Ich muss sagen, ich fand es ziemlich interessant, dass niemand von euch das Ende von "Es geht mir gut" als Selbstmord Erics interpretiert hat. Die meisten von euch haben vermutet, er möchte mit etwas abschließen oder er möchte noch einmal seiner Familie nahe sein. Witzigerweise wart ihr mir damit einen Schritt voraus. Als ich die Erzählung schrieb, dachte ich daran, wie Eric Selbstmord – wobei ich finde, das Wort Freitod passt besser – begeht. Doch erst, als etwas Zeit verging, dachte ich daran, dass er als existierender Mensch vielleicht gar nicht gestorben ist. Sicher, das Ende ist ein Loslassen, vielleicht auch ein Sterben. Doch möglicherweise stirbt er nicht als Person, sondern etwas in ihm stirbt, da er es nicht mehr weiterleben lassen kann.
Deswegen habe ich mir viele Gedanken gemacht und kam zu einem Schluss: ich kann viel von meinen Lesern lernen.

Aischa

vor 3 Monaten

Plauderecke
@BellaBender

Kein Problem dass du nicht gleich geantwortet hast. War ja nur als Anregung gedacht. Ich blicke auch noch nicht bei allen LB-Funktionen durch, vieles ergibt sich erst mit der Zeit oder auch durch Nachfragen bei anderen Usern.

Aischa

vor 3 Monaten

Plauderecke

BellaBender schreibt:
Deswegen habe ich mir viele Gedanken gemacht und kam zu einem Schluss: ich kann viel von meinen Lesern lernen.

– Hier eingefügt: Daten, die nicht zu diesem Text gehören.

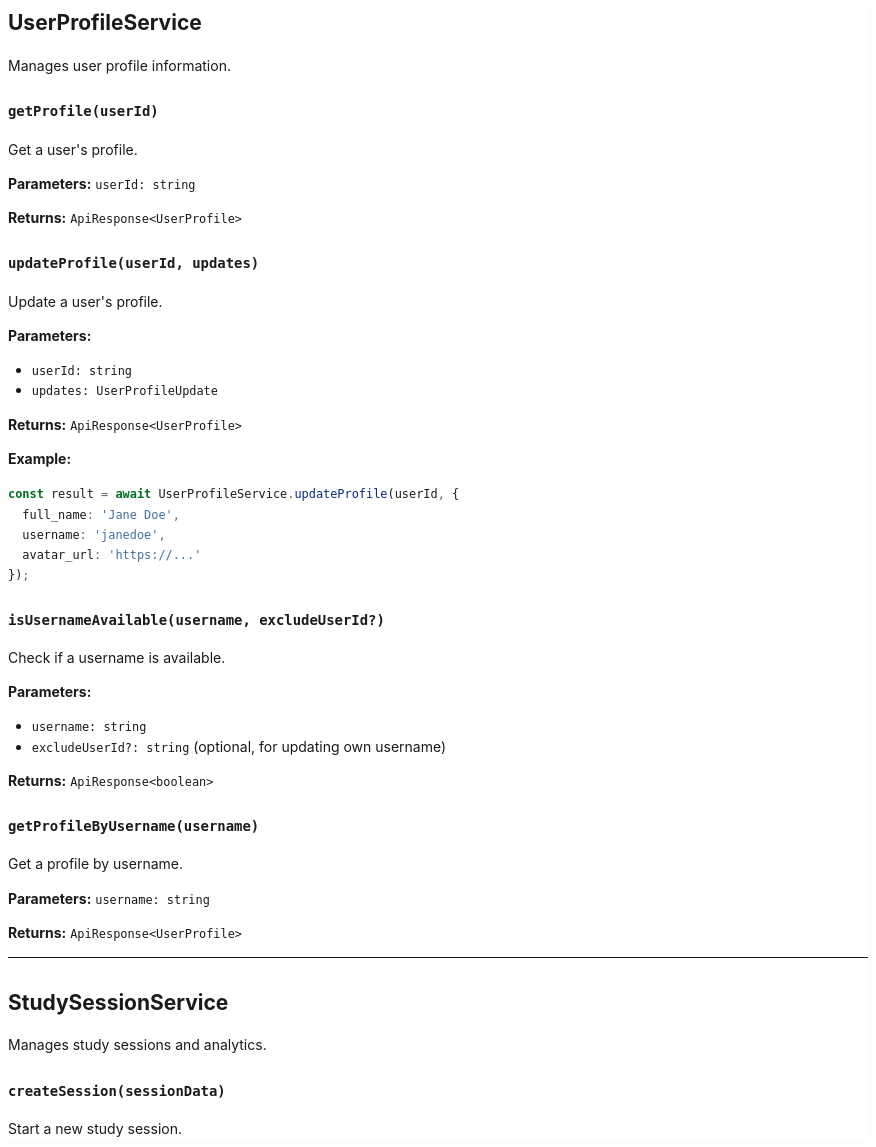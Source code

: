 ## UserProfileService

Manages user profile information.

### `getProfile(userId)`
Get a user's profile.

**Parameters:** `userId: string`

**Returns:** `ApiResponse<UserProfile>`

### `updateProfile(userId, updates)`
Update a user's profile.

**Parameters:**
- `userId: string`
- `updates: UserProfileUpdate`

**Returns:** `ApiResponse<UserProfile>`

**Example:**
```typescript
const result = await UserProfileService.updateProfile(userId, {
  full_name: 'Jane Doe',
  username: 'janedoe',
  avatar_url: 'https://...'
});
```

### `isUsernameAvailable(username, excludeUserId?)`
Check if a username is available.

**Parameters:**
- `username: string`
- `excludeUserId?: string` (optional, for updating own username)

**Returns:** `ApiResponse<boolean>`

### `getProfileByUsername(username)`
Get a profile by username.

**Parameters:** `username: string`

**Returns:** `ApiResponse<UserProfile>`

---

## StudySessionService

Manages study sessions and analytics.

### `createSession(sessionData)`
Start a new study session.
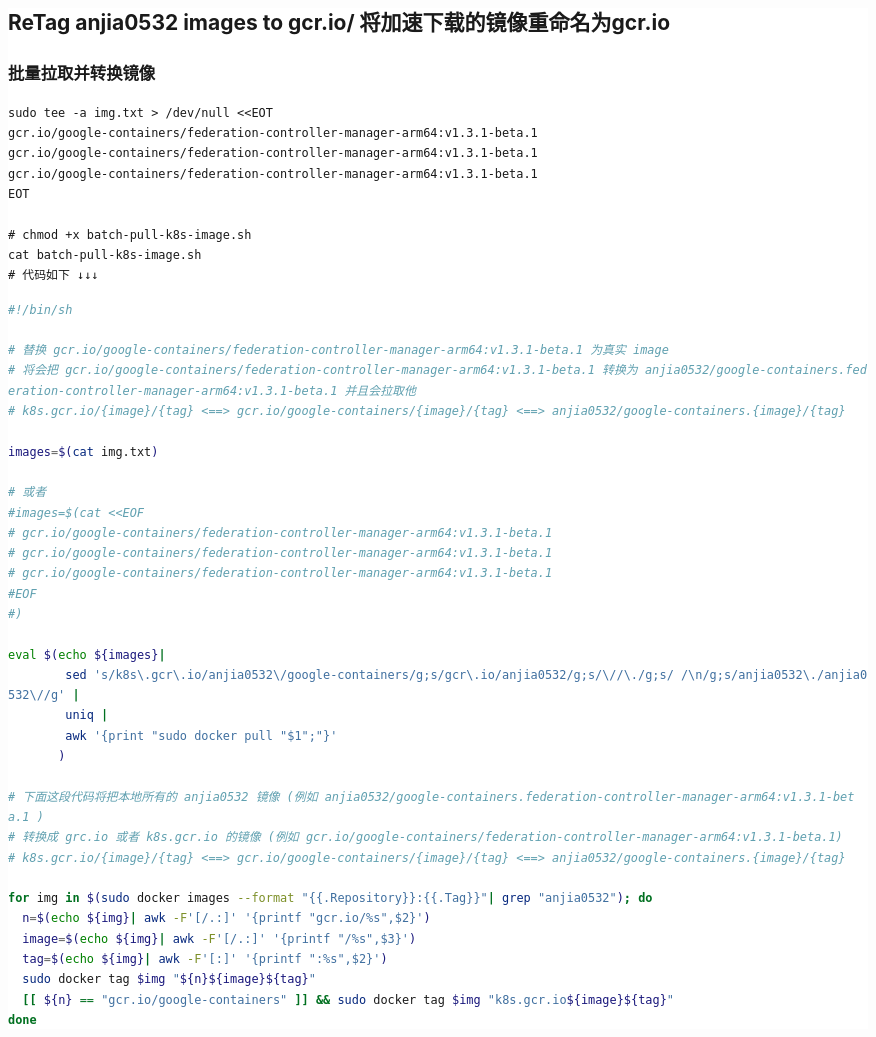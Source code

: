ReTag anjia0532 images to gcr.io/ 将加速下载的镜像重命名为gcr.io
-------

### 批量拉取并转换镜像

```shell
sudo tee -a img.txt > /dev/null <<EOT
gcr.io/google-containers/federation-controller-manager-arm64:v1.3.1-beta.1
gcr.io/google-containers/federation-controller-manager-arm64:v1.3.1-beta.1
gcr.io/google-containers/federation-controller-manager-arm64:v1.3.1-beta.1
EOT

# chmod +x batch-pull-k8s-image.sh
cat batch-pull-k8s-image.sh
# 代码如下 ↓↓↓
```

```bash
#!/bin/sh

# 替换 gcr.io/google-containers/federation-controller-manager-arm64:v1.3.1-beta.1 为真实 image
# 将会把 gcr.io/google-containers/federation-controller-manager-arm64:v1.3.1-beta.1 转换为 anjia0532/google-containers.federation-controller-manager-arm64:v1.3.1-beta.1 并且会拉取他
# k8s.gcr.io/{image}/{tag} <==> gcr.io/google-containers/{image}/{tag} <==> anjia0532/google-containers.{image}/{tag}

images=$(cat img.txt)

# 或者 
#images=$(cat <<EOF
# gcr.io/google-containers/federation-controller-manager-arm64:v1.3.1-beta.1
# gcr.io/google-containers/federation-controller-manager-arm64:v1.3.1-beta.1
# gcr.io/google-containers/federation-controller-manager-arm64:v1.3.1-beta.1
#EOF
#)

eval $(echo ${images}|
        sed 's/k8s\.gcr\.io/anjia0532\/google-containers/g;s/gcr\.io/anjia0532/g;s/\//\./g;s/ /\n/g;s/anjia0532\./anjia0532\//g' |
        uniq |
        awk '{print "sudo docker pull "$1";"}'
       )

# 下面这段代码将把本地所有的 anjia0532 镜像 (例如 anjia0532/google-containers.federation-controller-manager-arm64:v1.3.1-beta.1 )
# 转换成 grc.io 或者 k8s.gcr.io 的镜像 (例如 gcr.io/google-containers/federation-controller-manager-arm64:v1.3.1-beta.1)
# k8s.gcr.io/{image}/{tag} <==> gcr.io/google-containers/{image}/{tag} <==> anjia0532/google-containers.{image}/{tag}

for img in $(sudo docker images --format "{{.Repository}}:{{.Tag}}"| grep "anjia0532"); do
  n=$(echo ${img}| awk -F'[/.:]' '{printf "gcr.io/%s",$2}')
  image=$(echo ${img}| awk -F'[/.:]' '{printf "/%s",$3}')
  tag=$(echo ${img}| awk -F'[:]' '{printf ":%s",$2}')
  sudo docker tag $img "${n}${image}${tag}"
  [[ ${n} == "gcr.io/google-containers" ]] && sudo docker tag $img "k8s.gcr.io${image}${tag}"
done
```
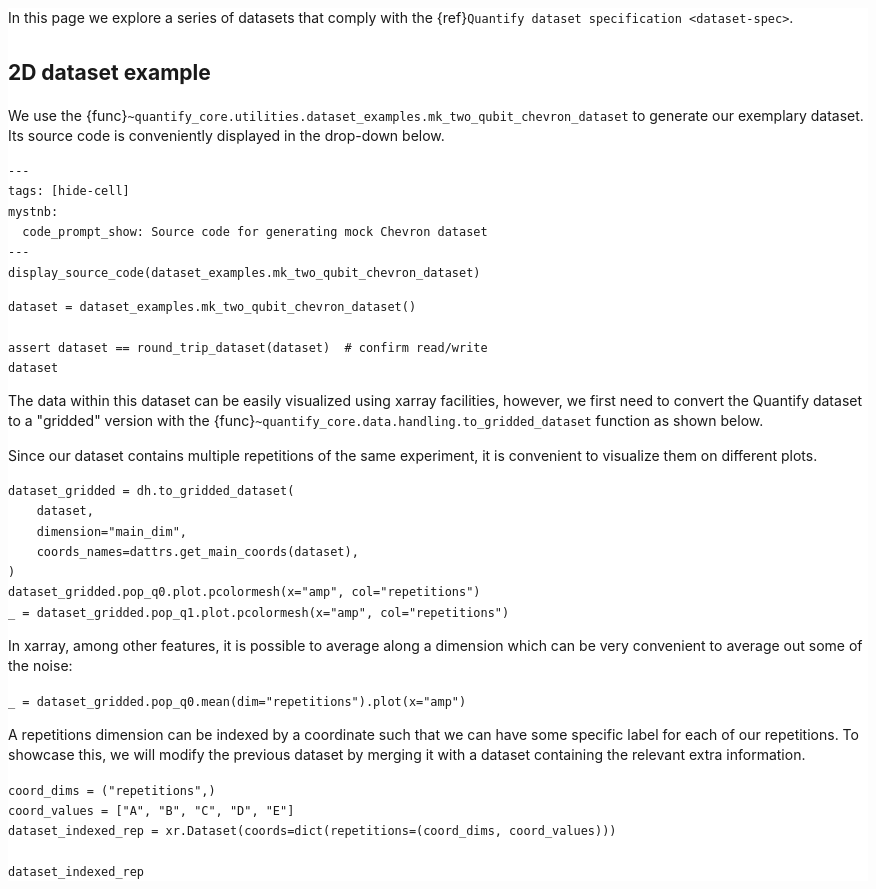 In this page we explore a series of datasets that comply with the {ref}`Quantify dataset specification <dataset-spec>`.

## 2D dataset example

We use the {func}`~quantify_core.utilities.dataset_examples.mk_two_qubit_chevron_dataset`
to generate our exemplary dataset. Its source code is conveniently displayed in the
drop-down below.

```{code-cell} ipython3
---
tags: [hide-cell]
mystnb:
  code_prompt_show: Source code for generating mock Chevron dataset
---
display_source_code(dataset_examples.mk_two_qubit_chevron_dataset)
```

```{code-cell} ipython3
dataset = dataset_examples.mk_two_qubit_chevron_dataset()

assert dataset == round_trip_dataset(dataset)  # confirm read/write
dataset
```

The data within this dataset can be easily visualized using xarray facilities,
however, we first need to convert the Quantify dataset to a "gridded" version with the {func}`~quantify_core.data.handling.to_gridded_dataset` function as 
shown below.

Since our dataset contains multiple repetitions of the same experiment, it is convenient
to visualize them on different plots.

```{code-cell} ipython3
dataset_gridded = dh.to_gridded_dataset(
    dataset,
    dimension="main_dim",
    coords_names=dattrs.get_main_coords(dataset),
)
dataset_gridded.pop_q0.plot.pcolormesh(x="amp", col="repetitions")
_ = dataset_gridded.pop_q1.plot.pcolormesh(x="amp", col="repetitions")
```

In xarray, among other features, it is possible to average along a dimension which can
be very convenient to average out some of the noise:

```{code-cell} ipython3
_ = dataset_gridded.pop_q0.mean(dim="repetitions").plot(x="amp")
```

A repetitions dimension can be indexed by a coordinate such that we can have some
specific label for each of our repetitions. To showcase this, we will modify the previous
dataset by merging it with a dataset containing the relevant extra information.

```{code-cell} ipython3
coord_dims = ("repetitions",)
coord_values = ["A", "B", "C", "D", "E"]
dataset_indexed_rep = xr.Dataset(coords=dict(repetitions=(coord_dims, coord_values)))

dataset_indexed_rep
```
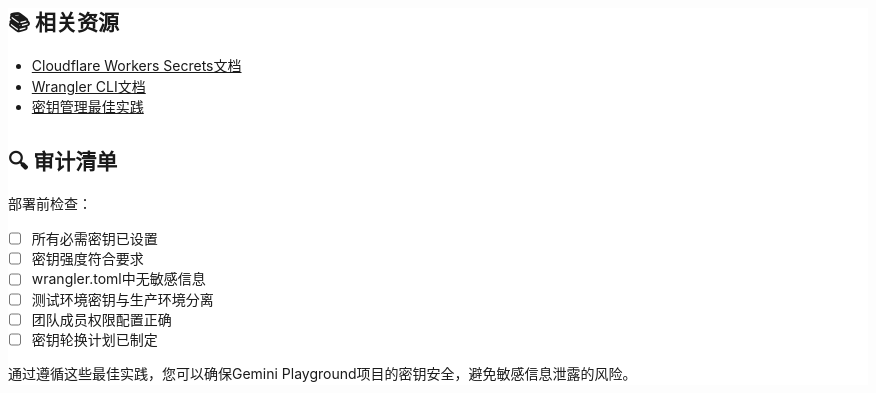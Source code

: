 ## 📚 相关资源

- [Cloudflare Workers Secrets文档](https://developers.cloudflare.com/workers/configuration/secrets/)
- [Wrangler CLI文档](https://developers.cloudflare.com/workers/wrangler/)
- [密钥管理最佳实践](https://owasp.org/www-project-cheat-sheets/cheatsheets/Key_Management_Cheat_Sheet.html)

## 🔍 审计清单

部署前检查：

- [ ] 所有必需密钥已设置
- [ ] 密钥强度符合要求
- [ ] wrangler.toml中无敏感信息
- [ ] 测试环境密钥与生产环境分离
- [ ] 团队成员权限配置正确
- [ ] 密钥轮换计划已制定

通过遵循这些最佳实践，您可以确保Gemini Playground项目的密钥安全，避免敏感信息泄露的风险。
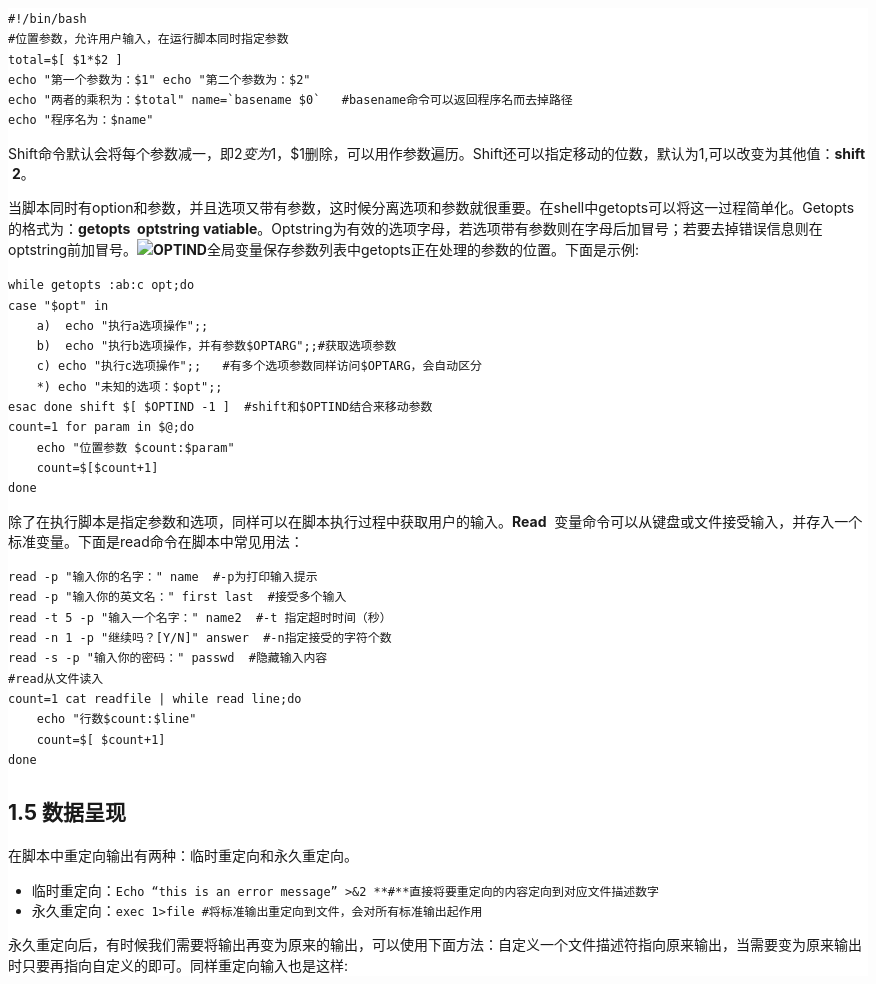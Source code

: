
 ```shell
#!/bin/bash
#位置参数，允许用户输入，在运行脚本同时指定参数
total=$[ $1*$2 ]
echo "第一个参数为：$1" echo "第二个参数为：$2"
echo "两者的乘积为：$total" name=`basename $0`   #basename命令可以返回程序名而去掉路径 
echo "程序名为：$name"
```

Shift命令默认会将每个参数减一，即$2变为$1，$1删除，可以用作参数遍历。Shift还可以指定移动的位数，默认为1,可以改变为其他值：**shift**  **2**。

当脚本同时有option和参数，并且选项又带有参数，这时候分离选项和参数就很重要。在shell中getopts可以将这一过程简单化。Getopts的格式为：**getopts  optstring vatiable**。Optstring为有效的选项字母，若选项带有参数则在字母后加冒号；若要去掉错误信息则在optstring前加冒号。**![](https://g.yuque.com/gr/latex?OPTARG**%E5%85%A8%E5%B1%80%E5%8F%98%E9%87%8F%E4%BF%9D%E5%AD%98%E9%80%89%E9%A1%B9%E5%8F%82%E6%95%B0%E5%80%BC%EF%BC%9B**#card=math&code=OPTARG%2A%2A%E5%85%A8%E5%B1%80%E5%8F%98%E9%87%8F%E4%BF%9D%E5%AD%98%E9%80%89%E9%A1%B9%E5%8F%82%E6%95%B0%E5%80%BC%EF%BC%9B%2A%2A&height=24&width=312)OPTIND**全局变量保存参数列表中getopts正在处理的参数的位置。下面是示例:

```shell
while getopts :ab:c opt;do 
case "$opt" in
	a)	echo "执行a选项操作";;
	b)	echo "执行b选项操作，并有参数$OPTARG";;#获取选项参数
	c) echo "执行c选项操作";;   #有多个选项参数同样访问$OPTARG，会自动区分
	*) echo "未知的选项：$opt";;
esac done shift $[ $OPTIND -1 ]  #shift和$OPTIND结合来移动参数 
count=1 for param in $@;do 
	echo "位置参数 $count:$param" 
	count=$[$count+1]
done
```

除了在执行脚本是指定参数和选项，同样可以在脚本执行过程中获取用户的输入。**Read**  变量命令可以从键盘或文件接受输入，并存入一个标准变量。下面是read命令在脚本中常见用法：

```shell
read -p "输入你的名字：" name  #-p为打印输入提示
read -p "输入你的英文名：" first last  #接受多个输入 
read -t 5 -p "输入一个名字：" name2  #-t 指定超时时间（秒）
read -n 1 -p "继续吗？[Y/N]" answer  #-n指定接受的字符个数
read -s -p "输入你的密码：" passwd  #隐藏输入内容
#read从文件读入
count=1 cat readfile | while read line;do 
	echo "行数$count:$line"
	count=$[ $count+1]
done
```


## 1.5 数据呈现

在脚本中重定向输出有两种：临时重定向和永久重定向。

- 临时重定向：`Echo “this is an error message” >&2 **#**直接将要重定向的内容定向到对应文件描述数字`
- 永久重定向：`exec 1>file #将标准输出重定向到文件，会对所有标准输出起作用`

永久重定向后，有时候我们需要将输出再变为原来的输出，可以使用下面方法：自定义一个文件描述符指向原来输出，当需要变为原来输出时只要再指向自定义的即可。同样重定向输入也是这样:
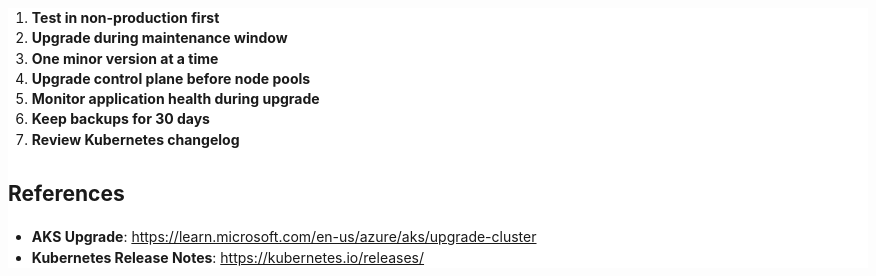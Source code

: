 1. **Test in non-production first**
2. **Upgrade during maintenance window**
3. **One minor version at a time**
4. **Upgrade control plane before node pools**
5. **Monitor application health during upgrade**
6. **Keep backups for 30 days**
7. **Review Kubernetes changelog**

## References

- **AKS Upgrade**: https://learn.microsoft.com/en-us/azure/aks/upgrade-cluster
- **Kubernetes Release Notes**: https://kubernetes.io/releases/
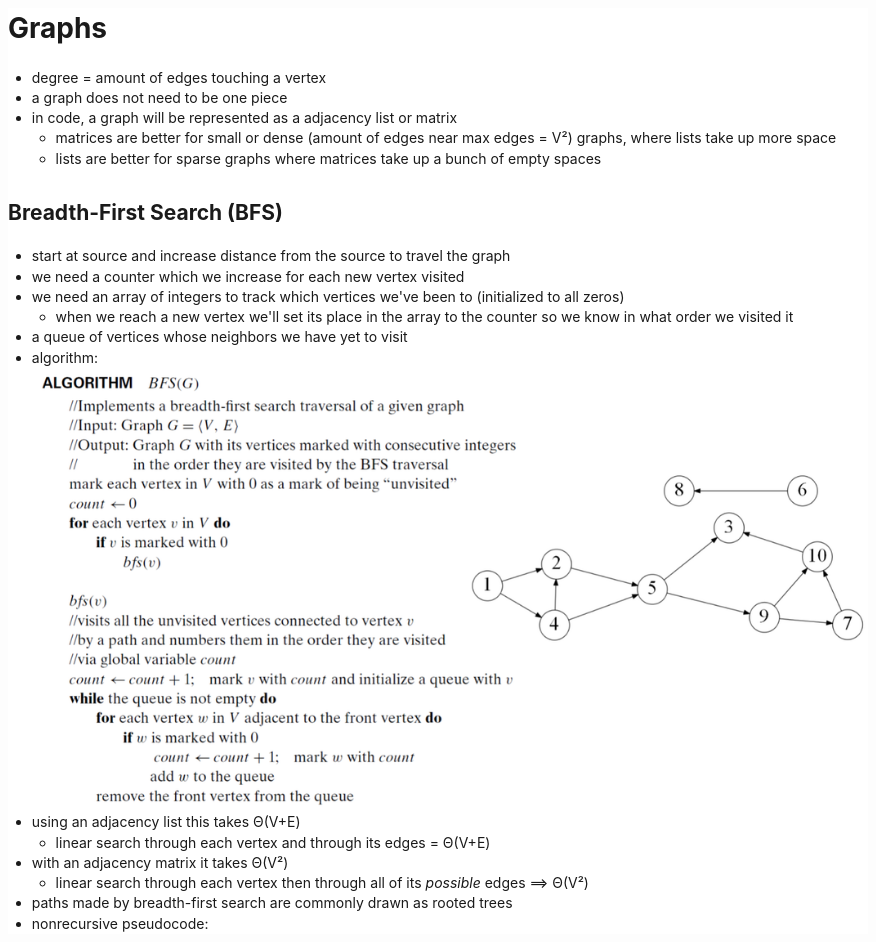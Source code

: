 # Graphs
- degree = amount of edges touching a vertex
- a graph does not need to be one piece
- in code, a graph will be represented as a adjacency list or matrix
  - matrices are better for small or dense (amount of edges near max edges = V²) graphs, where lists take up more space
  - lists are better for sparse graphs where matrices take up a bunch of empty spaces

## Breadth-First Search (BFS)
- start at source and increase distance from the source to travel the graph
- we need a counter which we increase for each new vertex visited
- we need an array of integers to track which vertices we've been to (initialized to all zeros)
  - when we reach a new vertex we'll set its place in the array to the counter so we know in what order we visited it
- a queue of vertices whose neighbors we have yet to visit
- algorithm:
  ![breath-first search](image-5.png)
- using an adjacency list this takes Θ(V+E)
  - linear search through each vertex and through its edges = Θ(V+E)
- with an adjacency matrix it takes Θ(V²)
  - linear search through each vertex then through all of its *possible* edges ==> Θ(V²)
- paths made by breadth-first search are commonly drawn as rooted trees
- nonrecursive pseudocode:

Liebe Bella, vielen Dank für deine offenen Worte. Ich empfinde Leserunden mit Teilnahme des Autors immer als große Chance für beide Seiten, für den Leser ebenso wie für den Schriftsteller.
Leider habe ich es auch schon erlebt, dass sich die Beteiligung des Autors auf ein "Vielen Dank für deine tolle Rezension" im Fall der Vergabe von fünf Sternen und ein kurz angebundenes "Schade, dass dir mein Buch nicht gefallen hat" als Antwort auf eine eher negative Rezension beschränkt. (Oder noch unbefriedigender: Man erhält keinerlei Antwort.)
Ich lese sehr aufmerksam und verfasse meine ausführlichen Rezensionen (wie auch die anderen Leserundenbeiträge) wohlüberlegt und in der Regel auch begründet. Sicherlich ist vieles - wie im Alltag auch - Geschmackssache. Aber ich möchte als Leser ernstgenommen werden, so wie ich ja auch jeden Schriftsteller ernst nehme.
Das tust du, liebe Bella, und dafür bedanke ich mich. Es war sehr bereichernd für mich, in Austausch mit dir treten zu dürfen. Und ich werde "Tinte in Wasser" sicherlich auch künftig immer mal wieder zur Hand nehmen und bin schon sehr gespannt, wie sich meine Assoziationen und Interpretationen ändern werden, so wie ich mich ja auch im Lauf der Jahre ändere.